Plot and Themes of “The Cask of Amontillado” by Poe
Every reader of the horror genre knows the name Edgar Allan Poe and his countless works. In 1846, the author wrote one of his most short stories, “The Cask of Amontillado.” In it, the main character, Montresor, recalls how he buried another man alive for, as he believes, insulting him. One of the themes is mirrored in the story’s name – wine acts as a symbol of temptation and the outcome of succumbing to it.
The center of the narrative is Montresor’s desire to take revenge on Fortunato for an insult that the reader does not know. When describing Fortunato, Montresor notes that “he had one great weakness: he liked to drink good wine” (Poe, 2016, p. 1). Here, one can see how wine immediately becomes the main plot element and a tool for Montresor’s plan. Later, the character uses this knowledge to invite Fortunato to a private tasting.
As the story progresses, the appeal of wine grows with each glass and bottle that the characters discuss. At the finale, Montresor asks Fortunato to appraise a unique bottle of Amontillado, using his enemy’s lack of control and desire to drink more. Here, wine is posed as a lure that Fortunato cannot resist, and he becomes entombed as a result. Interestingly, the story clearly shows that Fortunato loves drinking wine, but it does not confirm his knowledge about the drink. It is possible to assume that his ego is what truly left him blind to the crime planned by Montresor.

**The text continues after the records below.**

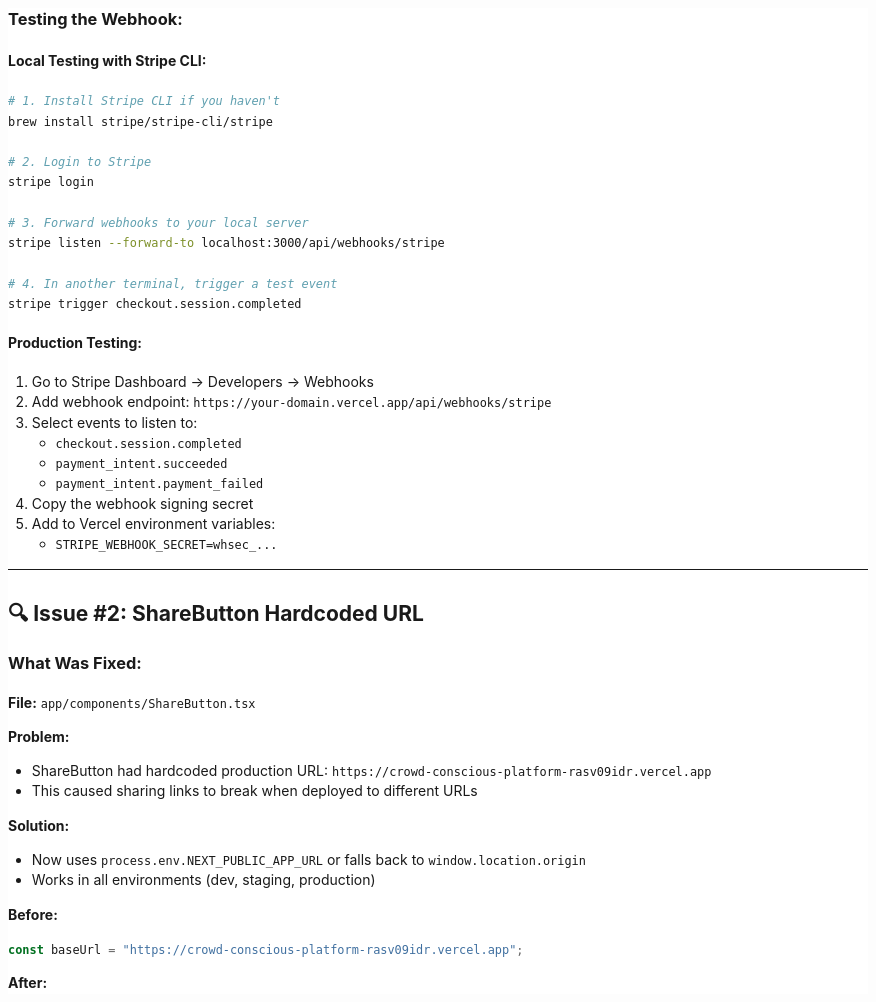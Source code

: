 ### **Testing the Webhook:**

#### **Local Testing with Stripe CLI:**

```bash
# 1. Install Stripe CLI if you haven't
brew install stripe/stripe-cli/stripe

# 2. Login to Stripe
stripe login

# 3. Forward webhooks to your local server
stripe listen --forward-to localhost:3000/api/webhooks/stripe

# 4. In another terminal, trigger a test event
stripe trigger checkout.session.completed
```

#### **Production Testing:**

1. Go to Stripe Dashboard → Developers → Webhooks
2. Add webhook endpoint: `https://your-domain.vercel.app/api/webhooks/stripe`
3. Select events to listen to:
   - `checkout.session.completed`
   - `payment_intent.succeeded`
   - `payment_intent.payment_failed`
4. Copy the webhook signing secret
5. Add to Vercel environment variables:
   - `STRIPE_WEBHOOK_SECRET=whsec_...`

---

## 🔍 **Issue #2: ShareButton Hardcoded URL**

### **What Was Fixed:**

**File:** `app/components/ShareButton.tsx`

**Problem:**

- ShareButton had hardcoded production URL: `https://crowd-conscious-platform-rasv09idr.vercel.app`
- This caused sharing links to break when deployed to different URLs

**Solution:**

- Now uses `process.env.NEXT_PUBLIC_APP_URL` or falls back to `window.location.origin`
- Works in all environments (dev, staging, production)

**Before:**

```typescript
const baseUrl = "https://crowd-conscious-platform-rasv09idr.vercel.app";
```

**After:**
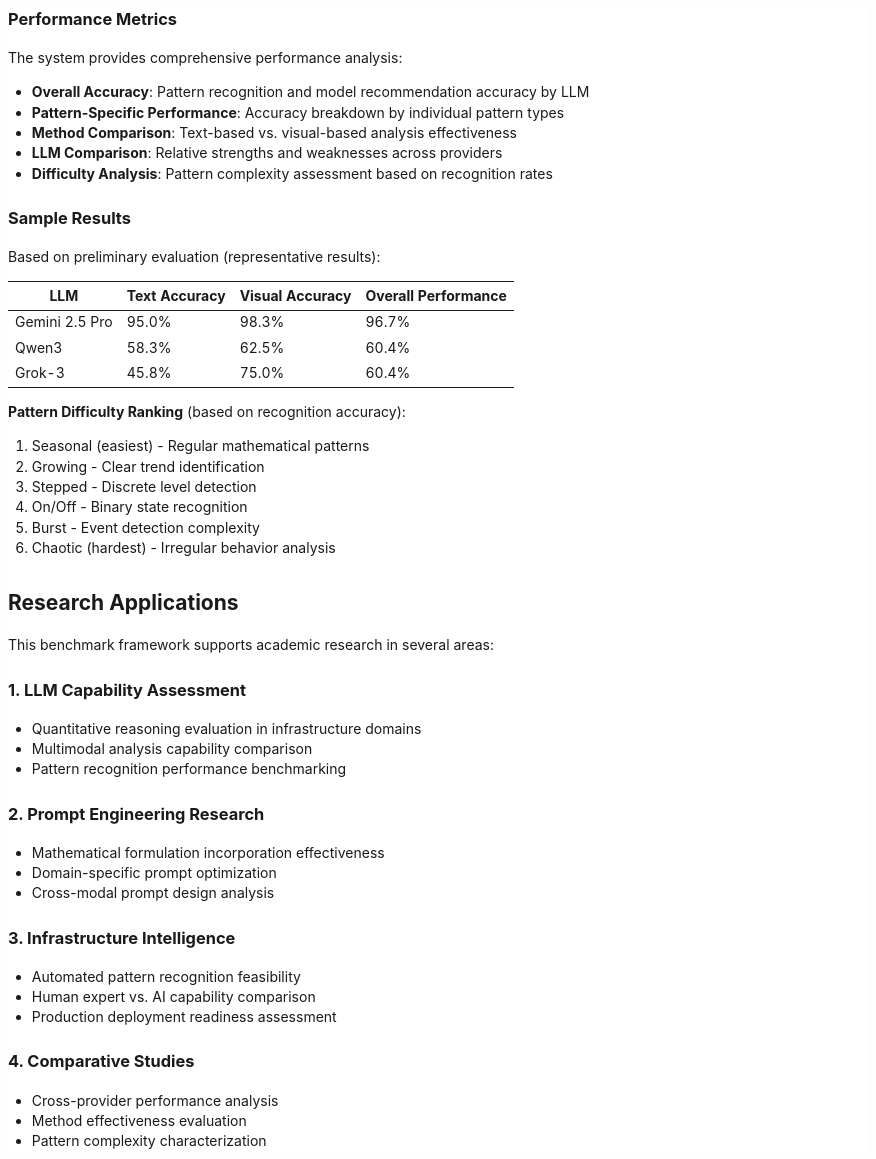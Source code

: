### Performance Metrics

The system provides comprehensive performance analysis:

- **Overall Accuracy**: Pattern recognition and model recommendation accuracy by LLM
- **Pattern-Specific Performance**: Accuracy breakdown by individual pattern types
- **Method Comparison**: Text-based vs. visual-based analysis effectiveness
- **LLM Comparison**: Relative strengths and weaknesses across providers
- **Difficulty Analysis**: Pattern complexity assessment based on recognition rates

### Sample Results

Based on preliminary evaluation (representative results):

| LLM | Text Accuracy | Visual Accuracy | Overall Performance |
|-----|---------------|-----------------|-------------------|
| Gemini 2.5 Pro | 95.0% | 98.3% | 96.7% |
| Qwen3 | 58.3% | 62.5% | 60.4% |
| Grok-3 | 45.8% | 75.0% | 60.4% |

**Pattern Difficulty Ranking** (based on recognition accuracy):
1. Seasonal (easiest) - Regular mathematical patterns
2. Growing - Clear trend identification
3. Stepped - Discrete level detection
4. On/Off - Binary state recognition
5. Burst - Event detection complexity
6. Chaotic (hardest) - Irregular behavior analysis

## Research Applications

This benchmark framework supports academic research in several areas:

### 1. LLM Capability Assessment
- Quantitative reasoning evaluation in infrastructure domains
- Multimodal analysis capability comparison
- Pattern recognition performance benchmarking

### 2. Prompt Engineering Research
- Mathematical formulation incorporation effectiveness
- Domain-specific prompt optimization
- Cross-modal prompt design analysis

### 3. Infrastructure Intelligence
- Automated pattern recognition feasibility
- Human expert vs. AI capability comparison
- Production deployment readiness assessment

### 4. Comparative Studies
- Cross-provider performance analysis
- Method effectiveness evaluation
- Pattern complexity characterization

To sum up, the short story “The Cask of Amontillado” uses wine as a symbol of temptation. Fortunato, blinded by the desire to drink good wine, is killed by a friend. The victim’s confidence in his knowledge overpowers his senses and leads him to his death. The wine is the center of the story as it is a tool for revenge and a subject of all dialogues.
Poe, E. A. (2016). The Cask of Amontillado. Auckland: The Floating Press.